US5059100A

US5059100A - Discharge line restraint

Info

Publication number: US5059100A
Application number: US07/552,661
Authority: US
Inventors: John F. Quesada; Douglas A. Schrank; David K. Haller; Lin Su; Charles R. Spagnoli; James S. Laub
Original assignee: Carrier Corp
Current assignee: Carrier Corp
Priority date: 1990-07-16
Filing date: 1990-07-16
Publication date: 1991-10-22
Anticipated expiration: 2010-07-16

Abstract

In a hermetic reciprocating compressor, the discharge line functions as a torsion spring in supporting the compressor and motor within the hermetic shell. To prevent excessive deflection of the discharge line while maintaining its torsion spring function, the discharge line is restrained radially and axially while permitting circumferential movement in a helical portion which defines the torsion spring.

Description

BACKGROUND OF THE INVENTION

The shell of a hermetic compressor used for refrigeration and air conditioning applications contains refrigerant. When the refrigerant in the shell is at suction pressure it is a low side unit. If the shell contains refrigerant at discharge pressure, it is a high side unit.

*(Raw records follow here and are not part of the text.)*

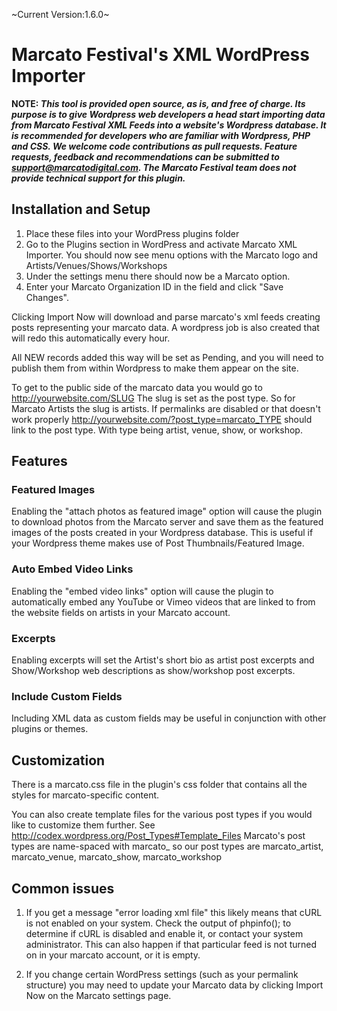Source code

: ~Current Version:1.6.0~

# Marcato Festival's XML WordPress Importer

**NOTE: _This tool is provided open source, as is, and free of charge. Its purpose is to give Wordpress web developers a head start importing data from Marcato Festival XML Feeds into a website's Wordpress database. It is recommended for developers who are familiar with Wordpress, PHP and CSS. We welcome code contributions as pull requests. Feature requests, feedback and recommendations can be submitted to support@marcatodigital.com. The Marcato Festival team does not provide technical support for this plugin._** 

## Installation and Setup

1. Place these files into your WordPress plugins folder
2. Go to the Plugins section in WordPress and activate Marcato XML Importer. You should now see menu options with the Marcato logo and Artists/Venues/Shows/Workshops
3. Under the settings menu there should now be a Marcato option.
4. Enter your Marcato Organization ID in the field and click "Save Changes".

Clicking Import Now will download and parse marcato's xml feeds creating posts representing your marcato data.
A wordpress job is also created that will redo this automatically every hour.

All NEW records added this way will be set as Pending, and you will need to publish them from within Wordpress to make them appear on the site.

To get to the public side of the marcato data you would go to http://yourwebsite.com/SLUG
The slug is set as the post type. So for Marcato Artists the slug is artists.
If permalinks are disabled or that doesn't work properly http://yourwebsite.com/?post_type=marcato_TYPE should link to the post type.
With type being artist, venue, show, or workshop.


## Features

### Featured Images

Enabling the "attach photos as featured image" option will cause the plugin to download photos from the Marcato server and save them as the featured images of the posts created in your Wordpress database.
This is useful if your Wordpress theme makes use of Post Thumbnails/Featured Image.

### Auto Embed Video Links

Enabling the "embed video links" option will cause the plugin to automatically embed any YouTube or Vimeo videos that are linked to from the website fields on artists in your Marcato account.

### Excerpts

Enabling excerpts will set the Artist's short bio as artist post excerpts and Show/Workshop web descriptions as show/workshop post excerpts.

### Include Custom Fields

Including XML data as custom fields may be useful in conjunction with other plugins or themes.

## Customization

There is a marcato.css file in the plugin's css folder that contains all the styles for marcato-specific content.

You can also create template files for the various post types if you would like to customize them further.
See http://codex.wordpress.org/Post_Types#Template_Files
Marcato's post types are name-spaced with marcato_ so our post types are marcato_artist, marcato_venue, marcato_show, marcato_workshop


## Common issues

1. If you get a message "error loading xml file" this likely means that cURL is not enabled on your system. Check the output of phpinfo(); to determine if cURL is disabled and enable it, or contact your system administrator.
This can also happen if that particular feed is not turned on in your marcato account, or it is empty.

2. If you change certain WordPress settings (such as your permalink structure) you may need to update your Marcato data by clicking Import Now on the Marcato settings page.
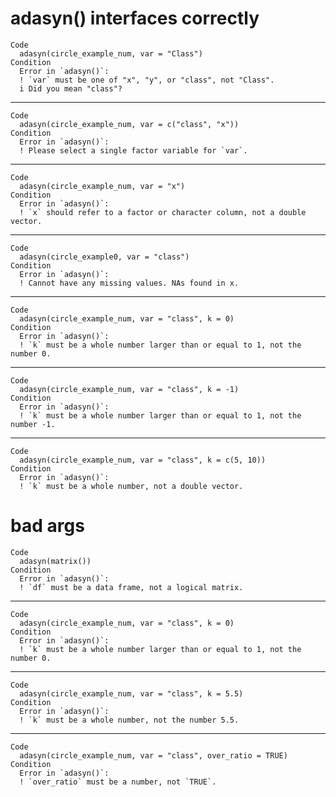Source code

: # adasyn() interfaces correctly

    Code
      adasyn(circle_example_num, var = "Class")
    Condition
      Error in `adasyn()`:
      ! `var` must be one of "x", "y", or "class", not "Class".
      i Did you mean "class"?

---

    Code
      adasyn(circle_example_num, var = c("class", "x"))
    Condition
      Error in `adasyn()`:
      ! Please select a single factor variable for `var`.

---

    Code
      adasyn(circle_example_num, var = "x")
    Condition
      Error in `adasyn()`:
      ! `x` should refer to a factor or character column, not a double vector.

---

    Code
      adasyn(circle_example0, var = "class")
    Condition
      Error in `adasyn()`:
      ! Cannot have any missing values. NAs found in x.

---

    Code
      adasyn(circle_example_num, var = "class", k = 0)
    Condition
      Error in `adasyn()`:
      ! `k` must be a whole number larger than or equal to 1, not the number 0.

---

    Code
      adasyn(circle_example_num, var = "class", k = -1)
    Condition
      Error in `adasyn()`:
      ! `k` must be a whole number larger than or equal to 1, not the number -1.

---

    Code
      adasyn(circle_example_num, var = "class", k = c(5, 10))
    Condition
      Error in `adasyn()`:
      ! `k` must be a whole number, not a double vector.

# bad args

    Code
      adasyn(matrix())
    Condition
      Error in `adasyn()`:
      ! `df` must be a data frame, not a logical matrix.

---

    Code
      adasyn(circle_example_num, var = "class", k = 0)
    Condition
      Error in `adasyn()`:
      ! `k` must be a whole number larger than or equal to 1, not the number 0.

---

    Code
      adasyn(circle_example_num, var = "class", k = 5.5)
    Condition
      Error in `adasyn()`:
      ! `k` must be a whole number, not the number 5.5.

---

    Code
      adasyn(circle_example_num, var = "class", over_ratio = TRUE)
    Condition
      Error in `adasyn()`:
      ! `over_ratio` must be a number, not `TRUE`.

The compressor within the shell is normally resiliently supported to accommodate the shocks at start-up and shutdown as well as to provide some sound isolation between the compressor and its shell. In the case of a low side unit, the compressor discharge serially passes through a muffler and the discharge line before leaving the shell. Typically, the discharge line defines a helix like structure which extends over approximately a 300° arc and which functions as a torsion spring to assist in resiliently supporting the compressor within the shell. Since the torsion spring function is desirable, the discharge line is normally unrestrained over most, or all, of its length.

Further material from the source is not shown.